Sebbene respingano ogni accusa di supporto militare diretto, Egitto, Turchia, Arabia Saudita, Qatar e Iran favoriscono l’opzione al-Burhan, sull’onda di rivalità di lungo corso, considerazioni di sicurezza e fini calcoli di opportunità – per l’Egitto, ad esempio, insieme alle preoccupazioni per il tracimare del caos sudanese oltre il suo confine meridionale, pesa la maggiore prevedibilità dell’interlocutore istituzionale nel delicato dialogo sul Nilo. Israele, nel frattempo, pare impegnato in una strategia a doppio binario a garanzia dei propri interessi nel vicinato. 

Pure Mosca si muove dentro il conflitto, privilegiando un posizionamento fluido. In un primo momento, per assicurare i propri investimenti minerari, il Cremlino avrebbe appoggiato Dagalo tramite il gruppo Wagner (oggi Africa Corps), facilitando l’afflusso d’armi e carburante e il contrabbando d’oro. Più avanti, avrebbe offerto una sponda alle SAF, mosso da più alte priorità sul Mar Rosso, in particolare il rilancio dell’accordo per una base navale a Port Sudan, funzionale a irrobustire la presenza in Africa e sul Mediterraneo, riducendo oltretutto la dipendenza dalle basi siriane.

Accanto agli attori più attivi, Pechino e Washington stanno finora mantenendo un profilo più prudente e pragmatico, vigilando a distanza misurata sulla tutela dei rispettivi asset economici e geopolitici nell’arena regionale. Bruxelles resta sullo sfondo, limitandosi a iniziative diplomatiche e umanitarie poco incisive.

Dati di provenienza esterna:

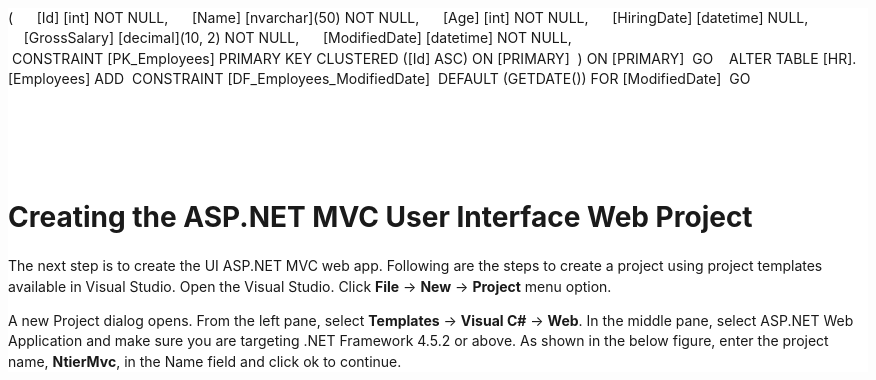 (&nbsp;
&nbsp;&nbsp;&nbsp;&nbsp;[<span class="sql__id">Id</span>]&nbsp;[<span class="sql__keyword">int</span>]&nbsp;<span class="sql__keyword">NOT</span>&nbsp;<span class="sql__value">NULL</span>,&nbsp;
&nbsp;&nbsp;&nbsp;&nbsp;[<span class="sql__keyword">Name</span>]&nbsp;[<span class="sql__keyword">nvarchar</span>](<span class="sql__number">50</span>)&nbsp;<span class="sql__keyword">NOT</span>&nbsp;<span class="sql__value">NULL</span>,&nbsp;
&nbsp;&nbsp;&nbsp;&nbsp;[<span class="sql__id">Age</span>]&nbsp;[<span class="sql__keyword">int</span>]&nbsp;<span class="sql__keyword">NOT</span>&nbsp;<span class="sql__value">NULL</span>,&nbsp;
&nbsp;&nbsp;&nbsp;&nbsp;[<span class="sql__id">HiringDate</span>]&nbsp;[<span class="sql__keyword">datetime</span>]&nbsp;<span class="sql__value">NULL</span>,&nbsp;
&nbsp;&nbsp;&nbsp;&nbsp;[<span class="sql__id">GrossSalary</span>]&nbsp;[<span class="sql__keyword">decimal</span>](<span class="sql__number">10</span>,&nbsp;<span class="sql__number">2</span>)&nbsp;<span class="sql__keyword">NOT</span>&nbsp;<span class="sql__value">NULL</span>,&nbsp;
&nbsp;&nbsp;&nbsp;&nbsp;[<span class="sql__id">ModifiedDate</span>]&nbsp;[<span class="sql__keyword">datetime</span>]&nbsp;<span class="sql__keyword">NOT</span>&nbsp;<span class="sql__value">NULL</span>,&nbsp;
&nbsp;<span class="sql__keyword">CONSTRAINT</span>&nbsp;[<span class="sql__id">PK_Employees</span>]&nbsp;<span class="sql__keyword">PRIMARY</span>&nbsp;<span class="sql__keyword">KEY</span>&nbsp;<span class="sql__id">CLUSTERED</span>&nbsp;([<span class="sql__id">Id</span>]&nbsp;<span class="sql__keyword">ASC</span>)&nbsp;<span class="sql__keyword">ON</span>&nbsp;[<span class="sql__keyword">PRIMARY</span>]&nbsp;
)&nbsp;<span class="sql__keyword">ON</span>&nbsp;[<span class="sql__keyword">PRIMARY</span>]&nbsp;
<span class="sql__id">GO</span>&nbsp;
&nbsp;
<span class="sql__keyword">ALTER</span>&nbsp;<span class="sql__keyword">TABLE</span>&nbsp;[<span class="sql__id">HR</span>].[<span class="sql__id">Employees</span>]&nbsp;<span class="sql__keyword">ADD</span>&nbsp;&nbsp;<span class="sql__keyword">CONSTRAINT</span>&nbsp;[<span class="sql__id">DF_Employees_ModifiedDate</span>]&nbsp;&nbsp;<span class="sql__keyword">DEFAULT</span>&nbsp;(<span class="sql__id">GETDATE</span>())&nbsp;<span class="sql__keyword">FOR</span>&nbsp;[<span class="sql__id">ModifiedDate</span>]&nbsp;
<span class="sql__id">GO</span></pre>
</div>
</div>
</div>
<div class="endscriptcode">&nbsp;</div>
<p>&nbsp;</p>
<h1><span>Creating the ASP.NET MVC User Interface Web Project</span></h1>
<p>The next step is to create the UI ASP.NET MVC web app. Following are the steps to create a project using project templates available in Visual Studio. Open the Visual Studio. Click
<strong>File</strong> -&gt; <strong>New</strong> -&gt; <strong>Project</strong> menu option.</p>
<p>A new Project dialog opens. From the left pane, select <strong>Templates</strong> -&gt;
<strong>Visual C#</strong> -&gt; <strong>Web</strong>. In the middle pane, select ASP.NET Web Application and make sure you are targeting .NET Framework 4.5.2 or above. As shown in the below figure, enter the project name,
<strong>NtierMvc</strong>, in the Name field and click ok to continue.</p>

La guerra civile sudanese si è insomma evoluta in una crisi potenzialmente sistemica, legata sia alle dinamiche del Sahel sia a quelle ancora più complesse del Golfo, e perfino alle agende di potenze globali come USA e Cina. Al momento, il coinvolgimento (almeno indiretto) di tanti attori è purtroppo un imponente ostacolo a ogni percorso praticabile verso la pacificazione, un’urgenza che resta riconosciuta da tutti e garantita da nessuno.